Accenture Left AWS S3 Buckets Containing Cloud Credentials Open to Public

he unsecured AWS S3 buckets revealed “significant internal Accenture data, including cloud platform credentials and configurations.”

Accenture left four Amazon Web Services (AWS) S3 buckets open and downloadable to the public, containing software for its Accenture Cloud Platform enterprise cloud offering and other sensitive internal data, security researchers said today.

The unsecured AWS S3 buckets were discovered by UpGuard security researcher Chris Vickery on Sept. 17, 2017, and revealed “significant internal Accenture data, including cloud platform credentials and configurations.” Credentials for Accenture’s Google and Azure accounts also appeared to be stored in one of the buckets, which could have far-reaching consequences in the hands of a malicious actor.

The servers were secured the next day after UpGuard Director of Cyber Risk Research Vickery notified Accenture.

The company, which provides consulting and professional services, is not the first to have had unsecured AWS S3 buckets discovered by UpGuard. Earlier this year, Vickery notified Verizon, and election data firm Deep Root Analytics about AWS S3 buckets open to the public, exposing tens of millions of customer and voter records, respectively.
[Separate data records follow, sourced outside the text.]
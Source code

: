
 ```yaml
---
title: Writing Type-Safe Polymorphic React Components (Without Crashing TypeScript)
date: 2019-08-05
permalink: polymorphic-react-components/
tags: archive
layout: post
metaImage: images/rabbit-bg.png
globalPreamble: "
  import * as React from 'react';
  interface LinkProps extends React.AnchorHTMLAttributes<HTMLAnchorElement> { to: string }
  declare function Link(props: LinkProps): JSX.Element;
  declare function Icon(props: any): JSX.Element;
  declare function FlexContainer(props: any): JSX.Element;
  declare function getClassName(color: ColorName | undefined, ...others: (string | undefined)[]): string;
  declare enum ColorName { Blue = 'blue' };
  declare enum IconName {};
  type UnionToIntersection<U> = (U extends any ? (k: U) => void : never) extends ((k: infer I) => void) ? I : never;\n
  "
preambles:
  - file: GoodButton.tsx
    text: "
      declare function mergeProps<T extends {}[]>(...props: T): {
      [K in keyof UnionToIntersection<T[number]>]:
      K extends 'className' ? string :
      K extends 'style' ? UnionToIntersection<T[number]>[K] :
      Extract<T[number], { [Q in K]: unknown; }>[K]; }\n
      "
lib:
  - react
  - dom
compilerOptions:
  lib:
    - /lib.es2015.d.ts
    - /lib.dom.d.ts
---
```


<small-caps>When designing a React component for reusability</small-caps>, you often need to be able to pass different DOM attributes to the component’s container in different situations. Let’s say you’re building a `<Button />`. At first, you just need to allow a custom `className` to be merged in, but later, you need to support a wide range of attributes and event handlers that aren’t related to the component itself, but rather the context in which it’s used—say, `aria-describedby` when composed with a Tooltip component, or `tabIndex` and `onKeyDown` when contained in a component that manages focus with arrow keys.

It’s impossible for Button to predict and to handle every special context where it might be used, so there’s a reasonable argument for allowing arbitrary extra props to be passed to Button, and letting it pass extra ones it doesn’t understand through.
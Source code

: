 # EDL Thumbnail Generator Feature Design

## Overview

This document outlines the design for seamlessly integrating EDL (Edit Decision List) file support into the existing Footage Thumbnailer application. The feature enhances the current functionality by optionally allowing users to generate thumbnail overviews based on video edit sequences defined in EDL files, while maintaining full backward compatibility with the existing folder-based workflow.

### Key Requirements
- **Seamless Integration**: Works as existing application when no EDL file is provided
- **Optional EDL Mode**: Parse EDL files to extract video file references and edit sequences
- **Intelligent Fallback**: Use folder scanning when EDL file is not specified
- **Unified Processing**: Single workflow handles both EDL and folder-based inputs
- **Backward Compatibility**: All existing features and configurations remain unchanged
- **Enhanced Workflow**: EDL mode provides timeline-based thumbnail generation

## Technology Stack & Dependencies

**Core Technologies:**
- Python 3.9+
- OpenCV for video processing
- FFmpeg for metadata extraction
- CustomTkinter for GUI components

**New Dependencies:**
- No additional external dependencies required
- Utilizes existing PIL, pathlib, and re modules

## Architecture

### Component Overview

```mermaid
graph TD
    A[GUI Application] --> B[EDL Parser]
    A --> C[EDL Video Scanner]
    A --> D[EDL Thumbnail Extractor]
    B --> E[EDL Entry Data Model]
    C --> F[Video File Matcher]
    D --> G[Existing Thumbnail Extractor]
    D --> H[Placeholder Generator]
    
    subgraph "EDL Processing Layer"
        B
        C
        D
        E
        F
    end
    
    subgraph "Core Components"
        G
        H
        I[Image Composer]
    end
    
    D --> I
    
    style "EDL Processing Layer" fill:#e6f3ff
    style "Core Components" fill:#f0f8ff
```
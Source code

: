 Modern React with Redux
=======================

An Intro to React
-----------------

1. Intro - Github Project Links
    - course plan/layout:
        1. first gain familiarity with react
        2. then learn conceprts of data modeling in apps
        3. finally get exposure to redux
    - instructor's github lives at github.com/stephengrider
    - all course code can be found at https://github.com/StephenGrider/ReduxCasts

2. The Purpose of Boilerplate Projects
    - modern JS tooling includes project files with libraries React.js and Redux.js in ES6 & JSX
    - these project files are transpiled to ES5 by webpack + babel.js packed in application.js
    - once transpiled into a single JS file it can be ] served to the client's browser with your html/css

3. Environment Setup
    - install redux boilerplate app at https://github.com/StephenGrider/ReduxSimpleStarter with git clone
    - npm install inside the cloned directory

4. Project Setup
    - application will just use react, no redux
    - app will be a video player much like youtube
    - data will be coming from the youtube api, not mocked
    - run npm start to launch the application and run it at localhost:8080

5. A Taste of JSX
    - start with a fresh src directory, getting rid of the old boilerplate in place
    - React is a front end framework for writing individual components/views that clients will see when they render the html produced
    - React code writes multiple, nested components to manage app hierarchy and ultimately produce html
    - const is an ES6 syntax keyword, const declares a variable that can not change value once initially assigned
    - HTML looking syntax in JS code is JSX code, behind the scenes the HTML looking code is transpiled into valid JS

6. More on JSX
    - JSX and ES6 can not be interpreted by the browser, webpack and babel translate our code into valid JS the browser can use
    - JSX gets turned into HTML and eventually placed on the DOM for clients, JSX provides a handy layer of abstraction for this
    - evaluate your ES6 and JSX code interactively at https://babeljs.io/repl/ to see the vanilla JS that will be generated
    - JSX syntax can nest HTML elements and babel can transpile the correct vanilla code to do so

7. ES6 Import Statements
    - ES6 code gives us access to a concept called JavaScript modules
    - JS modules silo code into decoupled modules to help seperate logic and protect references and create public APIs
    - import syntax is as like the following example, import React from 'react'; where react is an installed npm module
In a blog post on Tuesday, Vickery said that this exposure could have been prevented with a simple password requirement added to each bucket. His recommendation comes as a new survey by OneLogin finds that IT pros are failing to enforce password policies.

Accenture’s AWS S3 buckets contained internal access keys and credentials for use by the Identity API, plaintext passwords for decrypting files, private signing keys, databases including credentials for Accenture clients, and more.

“Taken together, the significance of these exposed buckets is hard to overstate. In the hands of competent threat actors, these cloud servers, accessible to anyone stumbling across their URLs, could have exposed both Accenture and its thousands of top-flight corporate customers to malicious attacks that could have done an untold amount of financial damage,” Vickery said in a blog post. “It is possible a malicious actor could have used the exposed keys to impersonate Accenture, dwelling silently within the company’s IT environment to gather more information. The specter of password reuse attacks also looms large, across multiple platforms, websites, and potentially hundreds of clients.”

More than half of organizations using cloud storage services like AWS S3 have inadvertently exposed one or more services to the public, recent research by cloud security company RedLock says.